EXERCISE GOAL:
Here is the listing. Report each line in it that contains the string "SharePoint".

PROVIDED RECORDS:

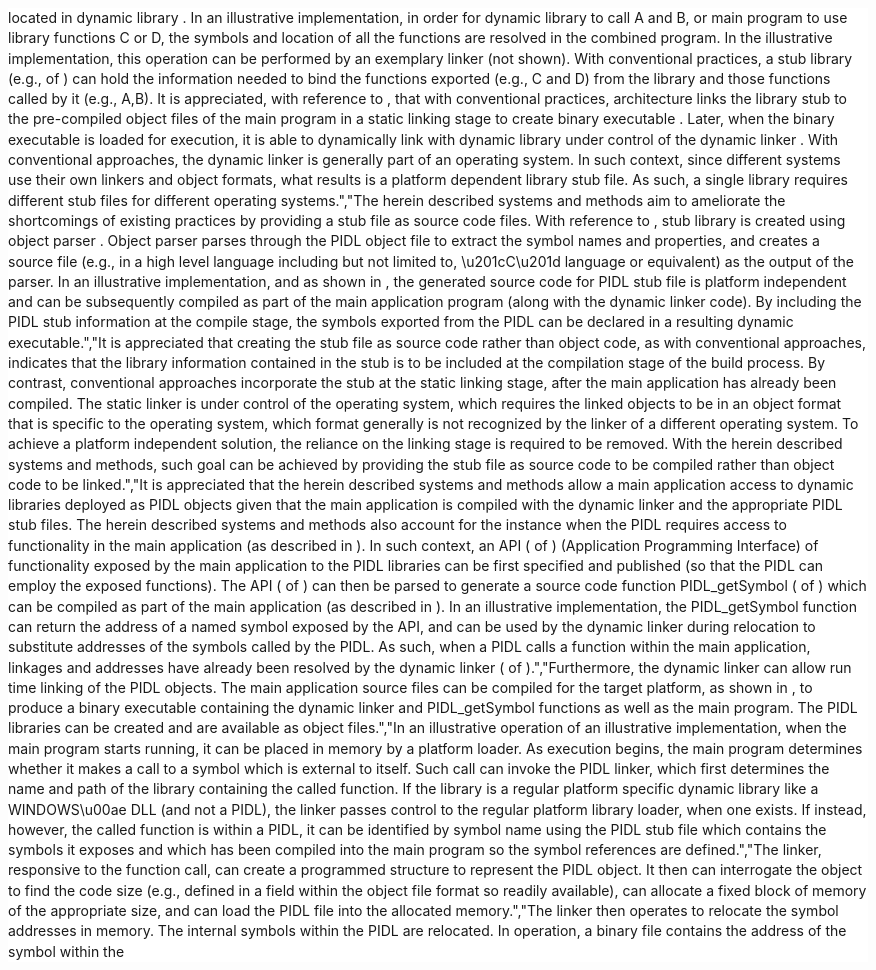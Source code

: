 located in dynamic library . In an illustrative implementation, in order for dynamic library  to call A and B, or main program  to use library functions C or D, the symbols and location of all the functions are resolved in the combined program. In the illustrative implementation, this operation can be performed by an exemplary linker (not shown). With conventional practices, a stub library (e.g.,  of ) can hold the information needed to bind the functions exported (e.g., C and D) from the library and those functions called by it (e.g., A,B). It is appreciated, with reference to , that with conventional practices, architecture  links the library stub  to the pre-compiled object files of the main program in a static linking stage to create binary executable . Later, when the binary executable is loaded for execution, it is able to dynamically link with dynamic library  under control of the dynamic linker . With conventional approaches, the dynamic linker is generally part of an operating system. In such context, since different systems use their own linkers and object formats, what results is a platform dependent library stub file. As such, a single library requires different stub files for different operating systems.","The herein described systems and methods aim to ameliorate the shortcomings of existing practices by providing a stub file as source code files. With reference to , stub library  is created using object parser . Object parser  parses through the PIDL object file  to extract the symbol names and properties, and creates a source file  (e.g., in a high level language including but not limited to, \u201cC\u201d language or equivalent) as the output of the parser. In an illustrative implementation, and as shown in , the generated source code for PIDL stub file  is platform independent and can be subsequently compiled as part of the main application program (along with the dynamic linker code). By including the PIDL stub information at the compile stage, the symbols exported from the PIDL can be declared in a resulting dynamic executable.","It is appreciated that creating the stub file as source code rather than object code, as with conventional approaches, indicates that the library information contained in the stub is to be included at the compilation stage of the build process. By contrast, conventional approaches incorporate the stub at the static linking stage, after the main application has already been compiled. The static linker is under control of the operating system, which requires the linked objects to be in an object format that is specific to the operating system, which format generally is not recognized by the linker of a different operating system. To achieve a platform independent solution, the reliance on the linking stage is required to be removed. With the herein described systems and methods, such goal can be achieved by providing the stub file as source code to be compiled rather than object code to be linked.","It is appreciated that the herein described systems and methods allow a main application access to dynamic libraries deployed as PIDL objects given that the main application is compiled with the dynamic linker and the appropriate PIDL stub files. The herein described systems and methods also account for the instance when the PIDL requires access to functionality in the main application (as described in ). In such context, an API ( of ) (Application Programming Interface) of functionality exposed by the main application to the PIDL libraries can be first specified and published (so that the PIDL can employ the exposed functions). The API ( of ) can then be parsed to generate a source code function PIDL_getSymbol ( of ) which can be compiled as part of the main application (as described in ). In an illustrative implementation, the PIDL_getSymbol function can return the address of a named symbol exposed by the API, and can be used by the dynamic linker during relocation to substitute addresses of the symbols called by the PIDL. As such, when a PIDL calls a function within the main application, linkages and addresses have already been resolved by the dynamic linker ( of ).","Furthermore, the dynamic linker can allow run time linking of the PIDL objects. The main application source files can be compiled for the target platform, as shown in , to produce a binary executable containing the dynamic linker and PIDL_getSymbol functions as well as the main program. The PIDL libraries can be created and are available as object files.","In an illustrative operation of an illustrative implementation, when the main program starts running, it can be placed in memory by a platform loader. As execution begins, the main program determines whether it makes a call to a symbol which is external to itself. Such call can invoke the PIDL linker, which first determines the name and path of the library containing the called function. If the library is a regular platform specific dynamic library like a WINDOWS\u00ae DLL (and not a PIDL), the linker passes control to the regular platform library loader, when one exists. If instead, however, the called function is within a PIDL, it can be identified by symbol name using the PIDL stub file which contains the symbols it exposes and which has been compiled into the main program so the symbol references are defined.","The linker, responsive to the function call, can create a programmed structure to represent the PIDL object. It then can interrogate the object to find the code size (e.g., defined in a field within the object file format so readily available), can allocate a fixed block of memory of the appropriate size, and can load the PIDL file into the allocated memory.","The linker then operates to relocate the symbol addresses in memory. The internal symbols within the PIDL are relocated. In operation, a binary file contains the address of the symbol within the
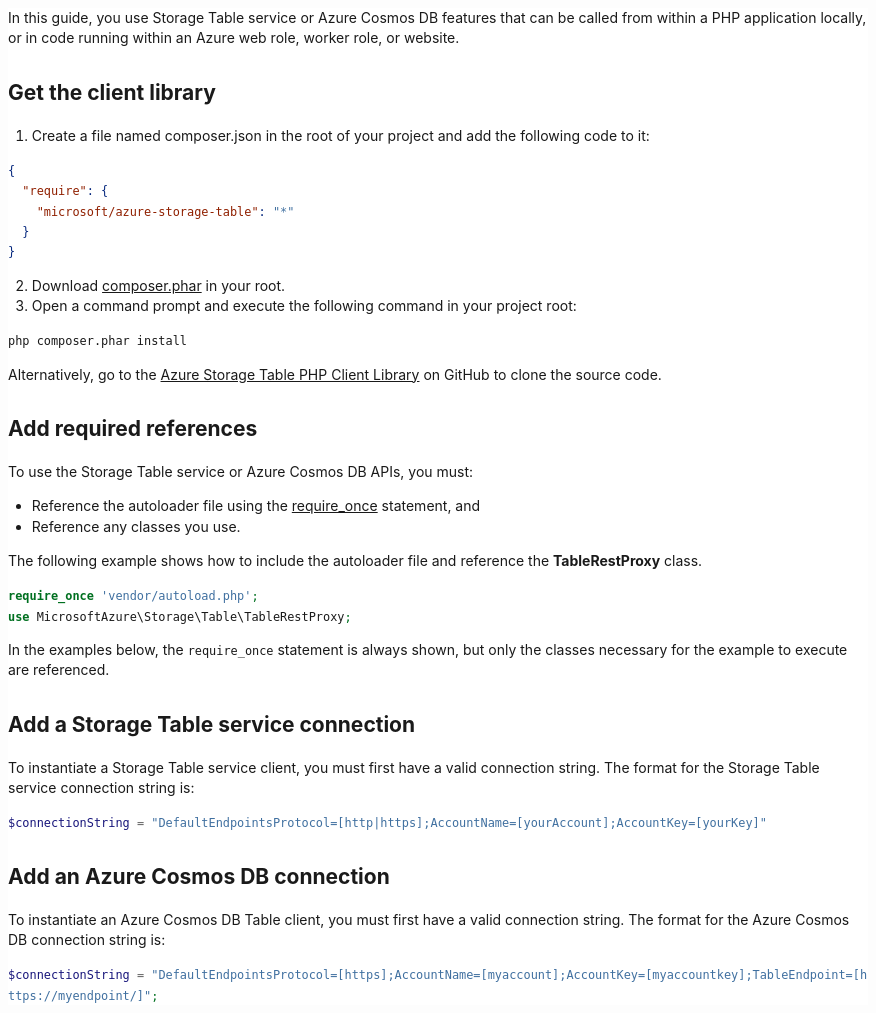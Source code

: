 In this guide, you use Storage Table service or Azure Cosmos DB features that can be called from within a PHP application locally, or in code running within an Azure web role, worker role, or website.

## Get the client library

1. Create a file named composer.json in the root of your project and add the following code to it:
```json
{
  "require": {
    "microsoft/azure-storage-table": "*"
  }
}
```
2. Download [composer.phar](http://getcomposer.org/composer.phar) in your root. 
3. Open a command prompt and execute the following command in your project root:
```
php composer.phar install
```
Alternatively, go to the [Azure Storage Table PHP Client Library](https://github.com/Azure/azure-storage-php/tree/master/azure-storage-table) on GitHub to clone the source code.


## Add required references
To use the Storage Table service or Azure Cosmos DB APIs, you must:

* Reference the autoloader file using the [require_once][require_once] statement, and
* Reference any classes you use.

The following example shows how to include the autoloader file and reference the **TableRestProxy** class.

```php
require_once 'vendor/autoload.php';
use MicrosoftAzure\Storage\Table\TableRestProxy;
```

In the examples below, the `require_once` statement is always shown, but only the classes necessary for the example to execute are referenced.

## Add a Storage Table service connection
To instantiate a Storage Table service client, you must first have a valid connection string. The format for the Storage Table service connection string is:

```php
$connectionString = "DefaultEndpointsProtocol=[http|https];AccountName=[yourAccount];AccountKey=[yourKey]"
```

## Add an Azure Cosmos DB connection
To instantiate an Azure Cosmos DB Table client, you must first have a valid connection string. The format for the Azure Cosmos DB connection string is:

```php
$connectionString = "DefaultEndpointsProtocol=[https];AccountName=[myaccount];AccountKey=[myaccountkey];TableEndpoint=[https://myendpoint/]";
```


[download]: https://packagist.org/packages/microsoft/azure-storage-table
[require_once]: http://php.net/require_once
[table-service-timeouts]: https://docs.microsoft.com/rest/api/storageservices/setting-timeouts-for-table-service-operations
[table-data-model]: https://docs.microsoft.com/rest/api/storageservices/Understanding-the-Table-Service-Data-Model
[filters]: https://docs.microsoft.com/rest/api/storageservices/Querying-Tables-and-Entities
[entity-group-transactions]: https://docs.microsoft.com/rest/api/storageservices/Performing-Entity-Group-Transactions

...

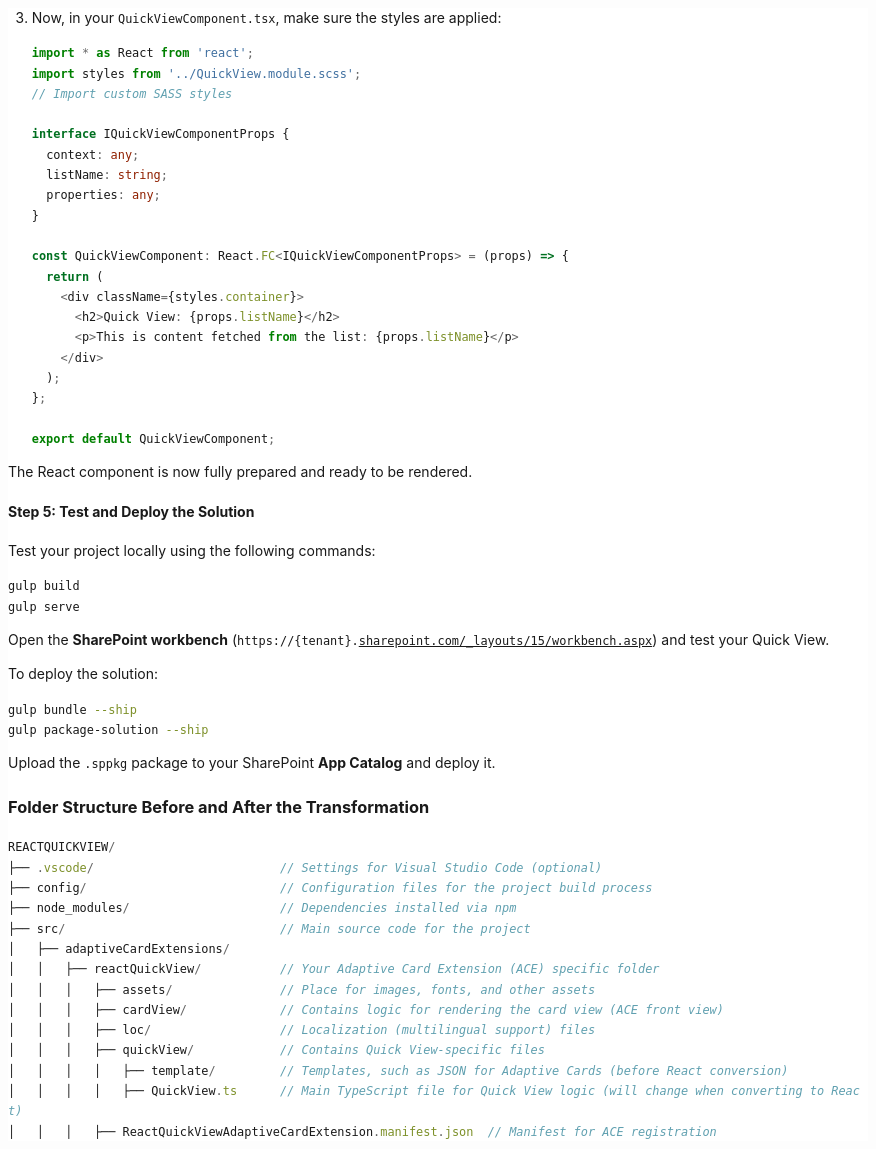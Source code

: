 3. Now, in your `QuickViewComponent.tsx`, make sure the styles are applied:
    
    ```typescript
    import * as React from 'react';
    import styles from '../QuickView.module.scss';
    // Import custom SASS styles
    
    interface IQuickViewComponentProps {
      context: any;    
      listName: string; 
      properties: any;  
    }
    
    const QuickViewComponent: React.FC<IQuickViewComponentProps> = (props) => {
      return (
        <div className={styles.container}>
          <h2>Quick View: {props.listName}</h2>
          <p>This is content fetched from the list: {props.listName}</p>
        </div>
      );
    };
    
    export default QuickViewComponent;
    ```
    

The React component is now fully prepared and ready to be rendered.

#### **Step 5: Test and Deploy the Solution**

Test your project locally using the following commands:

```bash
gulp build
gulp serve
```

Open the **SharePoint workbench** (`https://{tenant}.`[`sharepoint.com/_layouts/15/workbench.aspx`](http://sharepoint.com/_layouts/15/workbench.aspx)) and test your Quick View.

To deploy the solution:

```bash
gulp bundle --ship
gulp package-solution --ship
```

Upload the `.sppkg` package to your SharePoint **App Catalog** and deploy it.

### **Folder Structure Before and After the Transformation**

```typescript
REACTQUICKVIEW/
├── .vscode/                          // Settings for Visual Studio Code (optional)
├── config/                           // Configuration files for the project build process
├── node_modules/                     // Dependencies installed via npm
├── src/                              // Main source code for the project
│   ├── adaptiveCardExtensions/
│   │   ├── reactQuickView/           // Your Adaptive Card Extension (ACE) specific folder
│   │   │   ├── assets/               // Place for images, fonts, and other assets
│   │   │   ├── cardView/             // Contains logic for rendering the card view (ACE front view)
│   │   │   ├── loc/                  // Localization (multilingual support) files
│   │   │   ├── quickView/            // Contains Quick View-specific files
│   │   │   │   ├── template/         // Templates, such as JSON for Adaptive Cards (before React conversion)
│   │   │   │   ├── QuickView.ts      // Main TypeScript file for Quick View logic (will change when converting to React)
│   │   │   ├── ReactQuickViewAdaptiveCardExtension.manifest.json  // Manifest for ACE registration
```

RESULT OF THIS TASK:
Open the **SharePoint workbench** (`https://{tenant}.`[`sharepoint.com/_layouts/15/workbench.aspx`](http://sharepoint.com/_layouts/15/workbench.aspx)) and test your Quick View.
Upload the `.sppkg` package to your SharePoint **App Catalog** and deploy it.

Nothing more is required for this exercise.